11/04/11 3:17pm

DRIVING THIS STRETCH OF SHEPHERD WILL NEVER BE THE SAME Not for a couple more shrink-swell cycles, at least. A reader heralds the coming cataclysm: “Shepherd between Memorial and I-10 has begun to experience a transfiguration ranking with the most sublime heavenly experiences in the history of mankind: Milling trucks have been scraping the ragged, churned old asphalt in preparation for a new road, a new land, a new Jerusalem! Yes — fresh, smooth, new pavement on Shepherd Drive!
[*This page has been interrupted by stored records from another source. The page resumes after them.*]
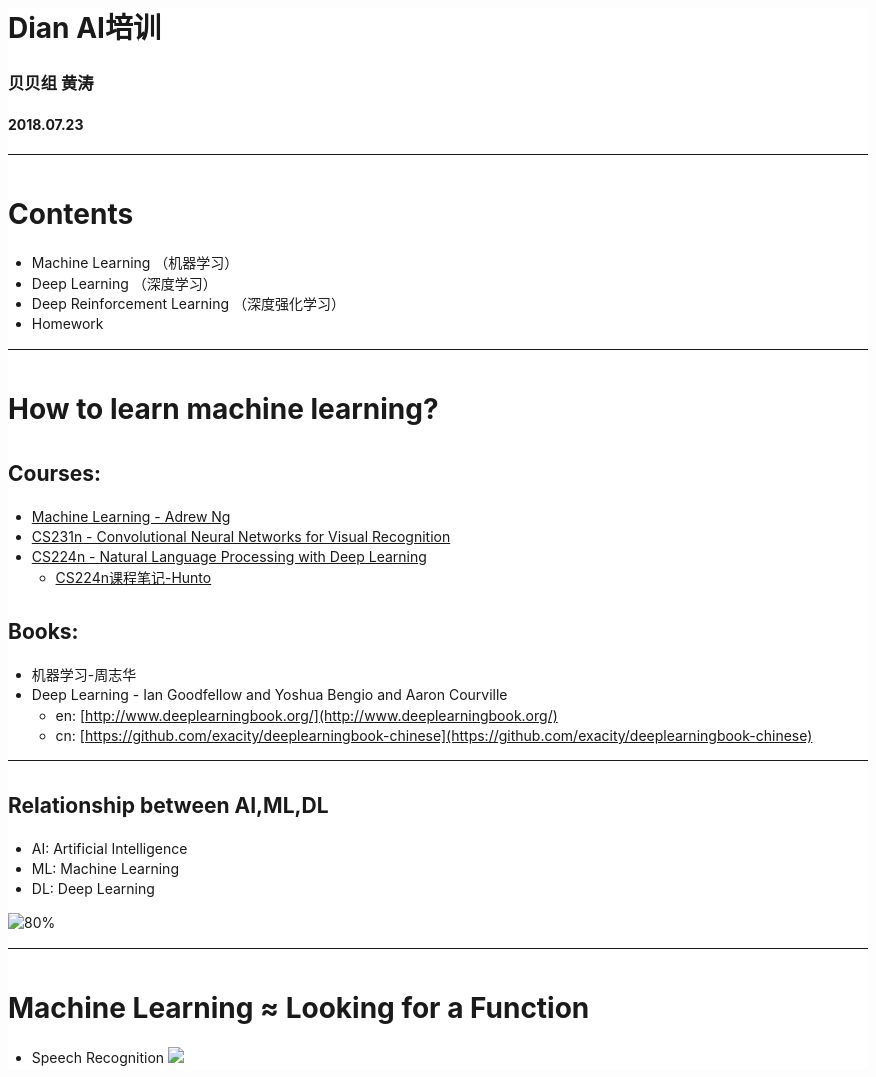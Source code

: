 
# Dian AI培训
### 贝贝组 黄涛
#### 2018.07.23

---

# Contents
* Machine Learning （机器学习）
* Deep Learning （深度学习）
* Deep Reinforcement Learning （深度强化学习）
* Homework

---

# How to learn machine learning?
## Courses:
* [Machine Learning - Adrew Ng](https://www.coursera.org/learn/machine-learning)
* [CS231n - Convolutional Neural Networks for Visual Recognition](http://cs231n.stanford.edu/)
* [CS224n - Natural Language Processing with Deep Learning](http://cs224n.stanford.edu/)
  * [CS224n课程笔记-Hunto](https://hunto.github.io/tags.html#CS224n)

## Books:
* 机器学习-周志华
* Deep Learning - Ian Goodfellow and Yoshua Bengio and Aaron Courville
  * en: [http://www.deeplearningbook.org/](http://www.deeplearningbook.org/)
  * cn: [https://github.com/exacity/deeplearningbook-chinese](https://github.com/exacity/deeplearningbook-chinese)

---

## Relationship between AI,ML,DL


* AI: Artificial Intelligence
* ML: Machine Learning
* DL: Deep Learning

![80%](/Users/hunto/Downloads/114785133_17_20171029035307304.jpg)

---

# Machine Learning ≈ Looking for a Function
* Speech Recognition
![](/Users/hunto/Downloads/WX20180722-155151.png)
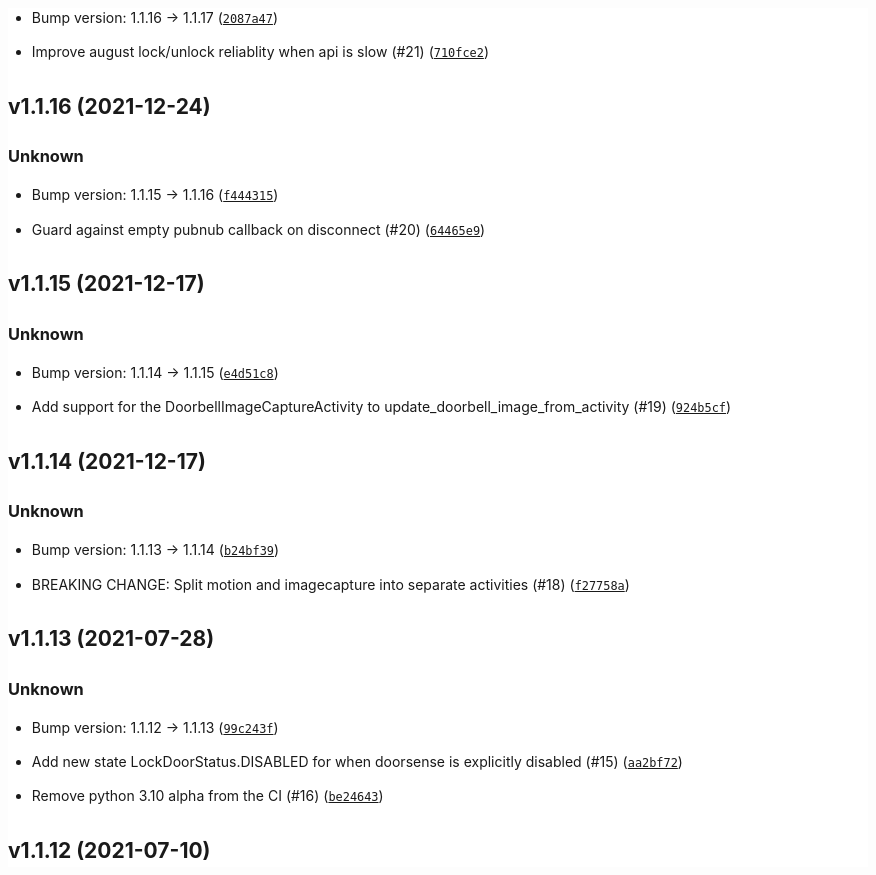 * Bump version: 1.1.16 → 1.1.17 ([`2087a47`](https://github.com/bdraco/yalexs/commit/2087a47462ec6f8b8a0be5d8b696a95c9a4903e8))

* Improve august lock/unlock reliablity when api is slow (#21) ([`710fce2`](https://github.com/bdraco/yalexs/commit/710fce22873b2165d7eb17a983e4d975c6828347))


## v1.1.16 (2021-12-24)

### Unknown

* Bump version: 1.1.15 → 1.1.16 ([`f444315`](https://github.com/bdraco/yalexs/commit/f444315e10fb464e7546378ee79f74a828f7aaa6))

* Guard against empty pubnub callback on disconnect (#20) ([`64465e9`](https://github.com/bdraco/yalexs/commit/64465e9a664ea367499eb50bec62f311fb6f7cb6))


## v1.1.15 (2021-12-17)

### Unknown

* Bump version: 1.1.14 → 1.1.15 ([`e4d51c8`](https://github.com/bdraco/yalexs/commit/e4d51c8117c5f50b2d4797caef83c74e53e0c11f))

* Add support for the DoorbellImageCaptureActivity to update_doorbell_image_from_activity (#19) ([`924b5cf`](https://github.com/bdraco/yalexs/commit/924b5cf282818ce4aff59d27d7ecc52f41a70c93))


## v1.1.14 (2021-12-17)

### Unknown

* Bump version: 1.1.13 → 1.1.14 ([`b24bf39`](https://github.com/bdraco/yalexs/commit/b24bf3910c336f87b115a3dcdb52429dcbe55f9d))

* BREAKING CHANGE: Split motion and imagecapture into separate activities (#18) ([`f27758a`](https://github.com/bdraco/yalexs/commit/f27758a23085cb3b5b98095dc8fc9c7003cc4a08))


## v1.1.13 (2021-07-28)

### Unknown

* Bump version: 1.1.12 → 1.1.13 ([`99c243f`](https://github.com/bdraco/yalexs/commit/99c243fc6f10421adc6f886359123309523152c9))

* Add new state LockDoorStatus.DISABLED for when doorsense is explicitly disabled (#15) ([`aa2bf72`](https://github.com/bdraco/yalexs/commit/aa2bf72047614598d32116ad01350c8d14bf1e9c))

* Remove python 3.10 alpha from the CI (#16) ([`be24643`](https://github.com/bdraco/yalexs/commit/be24643473850027270fbfa3c32b7cd951a3a3d6))


## v1.1.12 (2021-07-10)
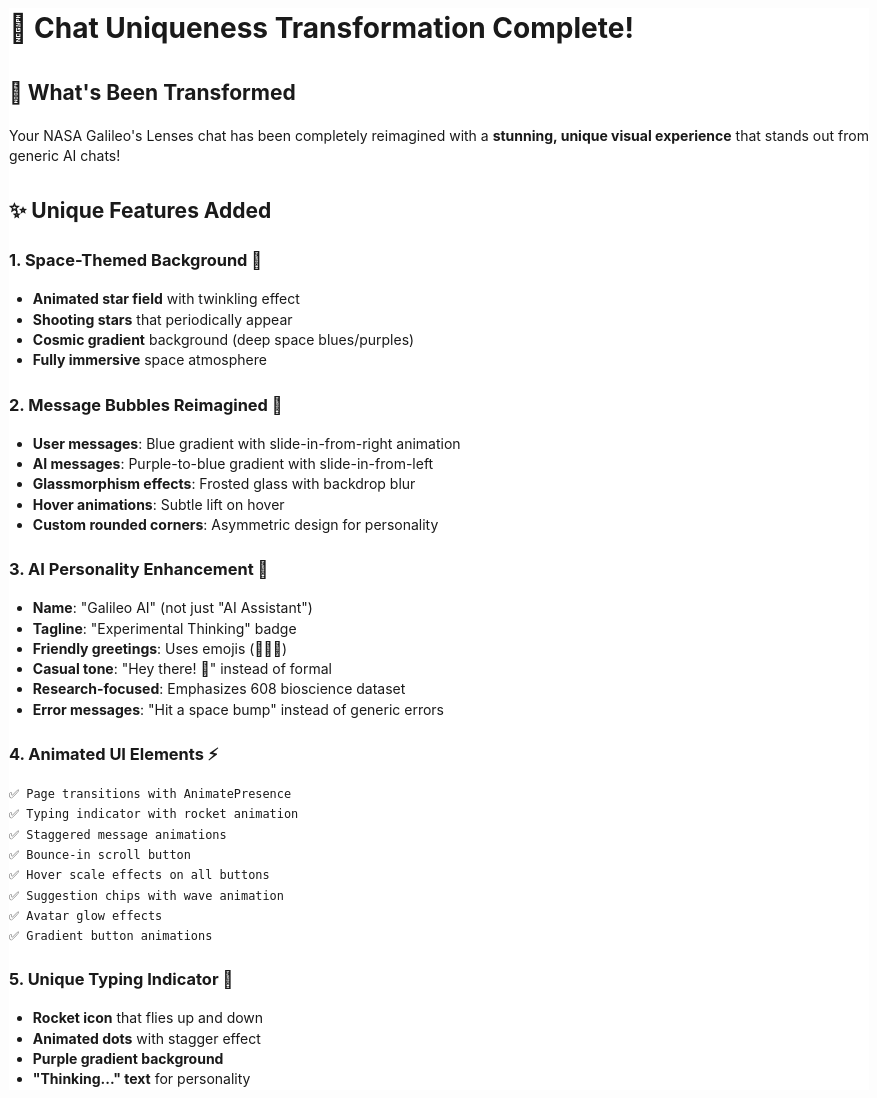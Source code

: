 # 🎨 Chat Uniqueness Transformation Complete!

## 🚀 What's Been Transformed

Your NASA Galileo's Lenses chat has been completely reimagined with a **stunning, unique visual experience** that stands out from generic AI chats!

## ✨ Unique Features Added

### 1. **Space-Themed Background** 🌌
- **Animated star field** with twinkling effect
- **Shooting stars** that periodically appear
- **Cosmic gradient** background (deep space blues/purples)
- **Fully immersive** space atmosphere

### 2. **Message Bubbles Reimagined** 💬
- **User messages**: Blue gradient with slide-in-from-right animation
- **AI messages**: Purple-to-blue gradient with slide-in-from-left
- **Glassmorphism effects**: Frosted glass with backdrop blur
- **Hover animations**: Subtle lift on hover
- **Custom rounded corners**: Asymmetric design for personality

### 3. **AI Personality Enhancement** 🤖
- **Name**: "Galileo AI" (not just "AI Assistant")
- **Tagline**: "Experimental Thinking" badge
- **Friendly greetings**: Uses emojis (🚀🔬🌌)
- **Casual tone**: "Hey there! 👋" instead of formal
- **Research-focused**: Emphasizes 608 bioscience dataset
- **Error messages**: "Hit a space bump" instead of generic errors

### 4. **Animated UI Elements** ⚡
```
✅ Page transitions with AnimatePresence
✅ Typing indicator with rocket animation
✅ Staggered message animations
✅ Bounce-in scroll button
✅ Hover scale effects on all buttons
✅ Suggestion chips with wave animation
✅ Avatar glow effects
✅ Gradient button animations
```

### 5. **Unique Typing Indicator** 🚀
- **Rocket icon** that flies up and down
- **Animated dots** with stagger effect
- **Purple gradient background**
- **"Thinking..." text** for personality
Hallelujah!” Photo: Rachel Dvoretzky

11/04/11 1:21pm

If any ghosts of Alabama Theater moviegoers were still intent on haunting the spaces once occupied by their old seats, they’d be buried in sand by now. A Swamplot reader and theater buff shows us the current state of the building’s innards — as seen yesterday from strategic views through the front and rear glass doors. On its way to a new level and Trader Joe’s-worthy surface, the auditorium’s basement and raked floor have been transformed into what now appears to be the city’s largest indoor sandbox. (From the photos, it looks like only a single motorized sand toy gets to play in it, though.)

A new, permanent concrete floor ordered by the owners of the landmarked 1939 Art Deco building, Weingarten Realty, will replace the removable raised-floor system put in place in the early 1980s, when the theater at 2922 S. Shepherd Dr. was transformed into the Alabama Bookstop bookstore.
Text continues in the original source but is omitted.